State Key Laboratory of Agro-Biotechnology, College of Biological Sciences, China Agricultural University, Beijing, China.
College of Plant Protection, China Agricultural University, Beijing, China.
EMBO J. 2021 Aug 2;40(15):e108050. doi: 10.15252/embj.2021108050. Epub 2021 Jun 22.
Selective autophagy mediates specific degradation of unwanted cytoplasmic components to maintain cellular homeostasis. The suppressor of gene silencing 3 (SGS3) and RNA-dependent RNA polymerase 6 (RDR6)-formed bodies (SGS3/RDR6 bodies) are essential for siRNA amplification in planta. However, whether autophagy receptors regulate selective turnover of SGS3/RDR6 bodies is unknown. By analyzing the transcriptomic response to virus infection in Arabidopsis, we identified a virus-induced small peptide 1 (VISP1) composed of 71 amino acids, which harbor a ubiquitin-interacting motif that mediates interaction with autophagy-related protein 8. Overexpression of VISP1 induced selective autophagy and compromised antiviral immunity by inhibiting SGS3/RDR6-dependent viral siRNA amplification, whereas visp1 mutants exhibited opposite effects. Biochemistry assays demonstrate that VISP1 interacted with SGS3 and mediated autophagic degradation of SGS3/RDR6 bodies. Further analyses revealed that overexpression of VISP1, mimicking the sgs3 mutant, impaired biogenesis of endogenous trans-acting siRNAs and up-regulated their targets. Collectively, we propose that VISP1 is a small peptide receptor functioning in the crosstalk between selective autophagy and RNA silencing.

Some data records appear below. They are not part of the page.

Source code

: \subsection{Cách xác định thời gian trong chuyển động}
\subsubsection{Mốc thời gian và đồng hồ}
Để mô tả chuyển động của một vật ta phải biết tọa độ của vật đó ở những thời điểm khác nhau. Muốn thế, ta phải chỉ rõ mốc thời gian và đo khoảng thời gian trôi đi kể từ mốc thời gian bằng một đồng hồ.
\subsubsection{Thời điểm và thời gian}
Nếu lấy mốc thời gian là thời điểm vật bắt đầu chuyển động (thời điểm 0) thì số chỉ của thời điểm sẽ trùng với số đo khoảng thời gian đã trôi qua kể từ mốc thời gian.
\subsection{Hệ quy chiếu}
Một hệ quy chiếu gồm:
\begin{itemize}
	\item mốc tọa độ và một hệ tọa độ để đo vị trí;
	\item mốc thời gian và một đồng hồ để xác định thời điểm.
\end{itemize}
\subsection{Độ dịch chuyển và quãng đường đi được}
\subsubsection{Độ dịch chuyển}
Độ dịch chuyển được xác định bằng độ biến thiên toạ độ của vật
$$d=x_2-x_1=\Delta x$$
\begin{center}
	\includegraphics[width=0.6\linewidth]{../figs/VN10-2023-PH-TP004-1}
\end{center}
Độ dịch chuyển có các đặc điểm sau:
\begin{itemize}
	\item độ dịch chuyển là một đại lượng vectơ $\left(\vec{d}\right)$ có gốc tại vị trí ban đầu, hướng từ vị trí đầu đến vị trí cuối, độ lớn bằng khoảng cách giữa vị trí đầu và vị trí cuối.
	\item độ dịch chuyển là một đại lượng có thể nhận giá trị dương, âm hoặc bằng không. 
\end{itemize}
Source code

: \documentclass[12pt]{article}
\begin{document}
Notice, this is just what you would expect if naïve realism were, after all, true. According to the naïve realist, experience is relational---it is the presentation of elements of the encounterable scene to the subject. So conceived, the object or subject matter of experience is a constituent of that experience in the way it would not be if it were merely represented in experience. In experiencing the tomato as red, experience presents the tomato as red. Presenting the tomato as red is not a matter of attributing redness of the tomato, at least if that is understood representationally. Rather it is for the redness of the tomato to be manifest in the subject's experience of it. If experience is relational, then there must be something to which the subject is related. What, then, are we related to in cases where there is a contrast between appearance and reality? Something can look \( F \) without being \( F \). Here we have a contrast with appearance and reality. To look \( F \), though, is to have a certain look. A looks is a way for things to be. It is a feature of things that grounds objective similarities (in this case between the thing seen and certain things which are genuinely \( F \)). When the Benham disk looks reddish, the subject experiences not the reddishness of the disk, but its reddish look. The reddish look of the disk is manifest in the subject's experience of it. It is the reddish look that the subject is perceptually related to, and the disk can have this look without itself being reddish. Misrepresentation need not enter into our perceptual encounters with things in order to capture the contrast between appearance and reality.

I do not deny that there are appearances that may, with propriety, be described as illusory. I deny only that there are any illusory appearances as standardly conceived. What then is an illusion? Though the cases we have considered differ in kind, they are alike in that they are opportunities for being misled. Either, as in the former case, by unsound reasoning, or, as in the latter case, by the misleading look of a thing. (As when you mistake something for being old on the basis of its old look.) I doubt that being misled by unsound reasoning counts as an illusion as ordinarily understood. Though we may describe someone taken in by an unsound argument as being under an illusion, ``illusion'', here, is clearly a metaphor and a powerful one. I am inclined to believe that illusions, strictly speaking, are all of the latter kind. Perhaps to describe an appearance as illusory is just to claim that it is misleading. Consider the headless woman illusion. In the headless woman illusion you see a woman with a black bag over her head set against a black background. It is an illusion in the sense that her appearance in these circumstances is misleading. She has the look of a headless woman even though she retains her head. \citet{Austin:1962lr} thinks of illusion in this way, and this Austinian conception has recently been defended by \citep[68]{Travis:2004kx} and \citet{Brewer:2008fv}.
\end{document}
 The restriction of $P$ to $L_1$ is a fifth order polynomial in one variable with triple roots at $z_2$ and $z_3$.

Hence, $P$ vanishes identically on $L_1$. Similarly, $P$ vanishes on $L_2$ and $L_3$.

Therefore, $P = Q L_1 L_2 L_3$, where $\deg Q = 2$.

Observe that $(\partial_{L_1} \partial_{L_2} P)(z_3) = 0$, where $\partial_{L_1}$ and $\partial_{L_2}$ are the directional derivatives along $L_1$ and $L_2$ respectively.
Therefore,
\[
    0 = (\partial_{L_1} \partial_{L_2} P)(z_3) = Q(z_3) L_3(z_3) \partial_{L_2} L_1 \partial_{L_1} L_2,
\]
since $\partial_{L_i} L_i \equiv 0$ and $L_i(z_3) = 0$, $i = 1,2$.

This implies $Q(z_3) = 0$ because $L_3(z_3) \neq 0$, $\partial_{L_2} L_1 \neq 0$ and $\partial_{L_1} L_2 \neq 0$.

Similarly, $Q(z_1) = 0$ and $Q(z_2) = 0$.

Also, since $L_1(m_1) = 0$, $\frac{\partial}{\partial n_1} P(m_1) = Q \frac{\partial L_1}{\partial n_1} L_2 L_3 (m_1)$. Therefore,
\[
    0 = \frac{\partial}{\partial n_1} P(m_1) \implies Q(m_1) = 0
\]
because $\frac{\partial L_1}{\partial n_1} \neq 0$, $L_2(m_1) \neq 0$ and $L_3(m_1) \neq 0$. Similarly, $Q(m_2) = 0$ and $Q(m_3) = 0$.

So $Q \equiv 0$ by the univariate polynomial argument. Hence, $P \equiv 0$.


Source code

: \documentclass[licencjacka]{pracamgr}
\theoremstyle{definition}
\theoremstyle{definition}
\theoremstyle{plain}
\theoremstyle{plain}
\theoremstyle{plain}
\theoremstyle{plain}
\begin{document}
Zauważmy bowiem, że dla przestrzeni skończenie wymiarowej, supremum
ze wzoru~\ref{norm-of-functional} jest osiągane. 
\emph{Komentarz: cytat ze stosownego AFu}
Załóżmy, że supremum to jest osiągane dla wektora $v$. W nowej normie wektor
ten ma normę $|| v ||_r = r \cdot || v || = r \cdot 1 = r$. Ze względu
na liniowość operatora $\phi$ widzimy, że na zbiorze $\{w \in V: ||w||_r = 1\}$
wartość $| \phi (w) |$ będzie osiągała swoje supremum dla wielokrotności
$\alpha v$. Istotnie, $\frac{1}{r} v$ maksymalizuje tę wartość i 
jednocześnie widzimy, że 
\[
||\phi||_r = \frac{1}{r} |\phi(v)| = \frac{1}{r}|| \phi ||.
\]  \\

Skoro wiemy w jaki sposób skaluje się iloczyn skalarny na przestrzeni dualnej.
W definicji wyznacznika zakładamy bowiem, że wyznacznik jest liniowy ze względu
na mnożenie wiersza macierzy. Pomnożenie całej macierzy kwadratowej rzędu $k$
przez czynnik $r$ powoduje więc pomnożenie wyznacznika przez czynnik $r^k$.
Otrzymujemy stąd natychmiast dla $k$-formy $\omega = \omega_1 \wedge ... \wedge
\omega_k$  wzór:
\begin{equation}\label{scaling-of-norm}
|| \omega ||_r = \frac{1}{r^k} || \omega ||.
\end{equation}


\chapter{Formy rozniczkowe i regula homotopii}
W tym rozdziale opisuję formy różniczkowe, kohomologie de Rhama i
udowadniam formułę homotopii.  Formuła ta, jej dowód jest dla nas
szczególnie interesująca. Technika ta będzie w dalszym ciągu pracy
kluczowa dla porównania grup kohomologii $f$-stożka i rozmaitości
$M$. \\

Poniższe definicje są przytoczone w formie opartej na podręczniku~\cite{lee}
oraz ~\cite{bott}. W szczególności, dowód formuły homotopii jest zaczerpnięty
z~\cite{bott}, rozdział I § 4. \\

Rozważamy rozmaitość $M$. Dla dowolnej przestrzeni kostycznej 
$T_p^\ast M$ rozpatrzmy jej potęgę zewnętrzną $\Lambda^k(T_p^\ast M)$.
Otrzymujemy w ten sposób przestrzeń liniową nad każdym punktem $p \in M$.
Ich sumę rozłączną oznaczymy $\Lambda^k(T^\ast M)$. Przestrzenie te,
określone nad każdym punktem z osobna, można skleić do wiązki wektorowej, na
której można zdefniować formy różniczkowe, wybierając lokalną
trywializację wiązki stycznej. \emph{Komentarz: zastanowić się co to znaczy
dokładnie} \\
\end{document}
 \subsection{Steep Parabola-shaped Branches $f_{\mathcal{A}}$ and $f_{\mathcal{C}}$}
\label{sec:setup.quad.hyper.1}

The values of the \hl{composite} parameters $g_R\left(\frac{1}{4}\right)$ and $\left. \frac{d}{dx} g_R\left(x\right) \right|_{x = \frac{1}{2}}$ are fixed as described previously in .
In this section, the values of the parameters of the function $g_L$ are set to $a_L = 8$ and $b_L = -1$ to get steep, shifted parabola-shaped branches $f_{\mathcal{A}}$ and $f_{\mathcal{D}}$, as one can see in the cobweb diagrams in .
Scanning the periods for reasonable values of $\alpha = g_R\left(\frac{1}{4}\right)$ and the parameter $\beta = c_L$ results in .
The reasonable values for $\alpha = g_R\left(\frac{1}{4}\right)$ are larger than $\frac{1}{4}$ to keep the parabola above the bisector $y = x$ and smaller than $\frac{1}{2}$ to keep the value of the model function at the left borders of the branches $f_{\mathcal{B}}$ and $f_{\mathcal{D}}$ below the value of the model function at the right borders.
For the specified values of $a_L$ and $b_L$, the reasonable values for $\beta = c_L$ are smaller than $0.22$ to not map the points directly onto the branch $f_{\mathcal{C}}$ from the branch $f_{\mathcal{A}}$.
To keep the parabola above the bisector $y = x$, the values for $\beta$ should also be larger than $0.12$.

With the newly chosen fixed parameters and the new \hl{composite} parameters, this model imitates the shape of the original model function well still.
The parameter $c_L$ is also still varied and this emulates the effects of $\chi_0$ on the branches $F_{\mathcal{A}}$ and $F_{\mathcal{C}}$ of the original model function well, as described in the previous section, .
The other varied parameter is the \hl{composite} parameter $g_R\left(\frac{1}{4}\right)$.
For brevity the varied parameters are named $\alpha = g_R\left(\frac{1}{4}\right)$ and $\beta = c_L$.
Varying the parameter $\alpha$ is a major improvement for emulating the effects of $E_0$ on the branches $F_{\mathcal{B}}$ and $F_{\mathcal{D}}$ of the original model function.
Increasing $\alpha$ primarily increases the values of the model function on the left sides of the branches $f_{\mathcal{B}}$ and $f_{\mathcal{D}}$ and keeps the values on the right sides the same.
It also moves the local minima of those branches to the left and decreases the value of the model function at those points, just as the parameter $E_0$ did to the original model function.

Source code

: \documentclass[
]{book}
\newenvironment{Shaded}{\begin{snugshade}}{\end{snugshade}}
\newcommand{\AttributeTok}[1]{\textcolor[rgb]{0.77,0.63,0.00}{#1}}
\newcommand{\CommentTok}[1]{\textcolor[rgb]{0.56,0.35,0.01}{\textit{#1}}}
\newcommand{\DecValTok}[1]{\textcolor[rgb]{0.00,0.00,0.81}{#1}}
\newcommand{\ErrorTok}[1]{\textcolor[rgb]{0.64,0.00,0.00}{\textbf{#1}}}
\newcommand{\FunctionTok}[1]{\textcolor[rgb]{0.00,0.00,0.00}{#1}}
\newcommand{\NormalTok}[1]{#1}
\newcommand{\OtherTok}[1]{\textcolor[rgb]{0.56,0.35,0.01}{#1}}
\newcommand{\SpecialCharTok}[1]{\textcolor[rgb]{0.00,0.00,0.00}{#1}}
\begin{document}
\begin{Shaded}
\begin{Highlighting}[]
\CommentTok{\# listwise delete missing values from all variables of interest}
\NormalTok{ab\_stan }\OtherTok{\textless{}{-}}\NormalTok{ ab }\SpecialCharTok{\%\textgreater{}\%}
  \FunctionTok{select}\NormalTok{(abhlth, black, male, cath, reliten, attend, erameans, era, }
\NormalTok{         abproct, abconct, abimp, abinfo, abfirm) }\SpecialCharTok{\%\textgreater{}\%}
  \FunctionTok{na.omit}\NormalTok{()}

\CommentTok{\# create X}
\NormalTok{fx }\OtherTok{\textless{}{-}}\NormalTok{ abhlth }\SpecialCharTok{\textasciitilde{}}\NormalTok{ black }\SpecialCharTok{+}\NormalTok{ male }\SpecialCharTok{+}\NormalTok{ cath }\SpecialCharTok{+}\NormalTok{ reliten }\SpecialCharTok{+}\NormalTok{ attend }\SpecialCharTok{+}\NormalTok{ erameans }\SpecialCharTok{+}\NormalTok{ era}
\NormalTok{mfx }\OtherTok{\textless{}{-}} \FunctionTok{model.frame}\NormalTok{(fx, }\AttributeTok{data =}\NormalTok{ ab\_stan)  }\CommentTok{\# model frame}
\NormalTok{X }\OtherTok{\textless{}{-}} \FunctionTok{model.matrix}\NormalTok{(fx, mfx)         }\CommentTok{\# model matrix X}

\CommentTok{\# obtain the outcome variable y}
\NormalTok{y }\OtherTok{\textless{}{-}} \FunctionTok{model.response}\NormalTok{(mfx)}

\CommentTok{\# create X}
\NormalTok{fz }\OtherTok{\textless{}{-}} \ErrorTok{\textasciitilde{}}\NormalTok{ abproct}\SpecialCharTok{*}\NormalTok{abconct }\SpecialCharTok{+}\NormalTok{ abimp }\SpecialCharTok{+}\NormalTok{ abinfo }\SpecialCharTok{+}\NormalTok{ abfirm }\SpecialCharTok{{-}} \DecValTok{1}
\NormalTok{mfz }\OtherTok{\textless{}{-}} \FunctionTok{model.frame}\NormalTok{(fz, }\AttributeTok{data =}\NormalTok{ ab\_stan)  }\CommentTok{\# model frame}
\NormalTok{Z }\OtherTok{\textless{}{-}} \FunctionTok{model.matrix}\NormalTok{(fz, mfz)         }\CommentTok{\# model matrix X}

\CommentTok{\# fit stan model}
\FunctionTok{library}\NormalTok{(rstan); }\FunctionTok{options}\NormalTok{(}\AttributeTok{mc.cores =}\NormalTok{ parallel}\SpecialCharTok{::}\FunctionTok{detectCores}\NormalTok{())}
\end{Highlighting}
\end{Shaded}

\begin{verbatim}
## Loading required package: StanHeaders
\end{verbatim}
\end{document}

选择性自噬介导对细胞质内不需要的成分进行特异性降解,以维持细胞内稳态。基因沉默抑制子 3(SGS3)和 RNA 依赖性 RNA 聚合酶 6(RDR6)形成的小体(SGS3/RDR6 小体)对于植物体内 siRNA 的扩增是必需的。然而,自噬受体是否调节 SGS3/RDR6 小体的选择性周转尚不清楚。通过分析拟南芥对病毒感染的转录组响应,我们鉴定了一种由 71 个氨基酸组成的病毒诱导小肽 1(VISP1),其含有一个泛素相互作用基序,介导与自噬相关蛋白 8 的相互作用。VISP1 的过表达诱导了选择性自噬,并通过抑制 SGS3/RDR6 依赖性病毒 siRNA 扩增来破坏抗病毒免疫,而 visp1 突变体则表现出相反的效果。生化分析表明,VISP1 与 SGS3 相互作用,并介导 SGS3/RDR6 小体的自噬降解。进一步的分析表明,过表达 VISP1,模拟 sgs3 突变体,损害了内源性反式作用 siRNA 的生物发生,并上调了它们的靶标。总的来说,我们提出 VISP1 是一种小肽受体,在选择性自噬和 RNA 沉默的串扰中发挥作用。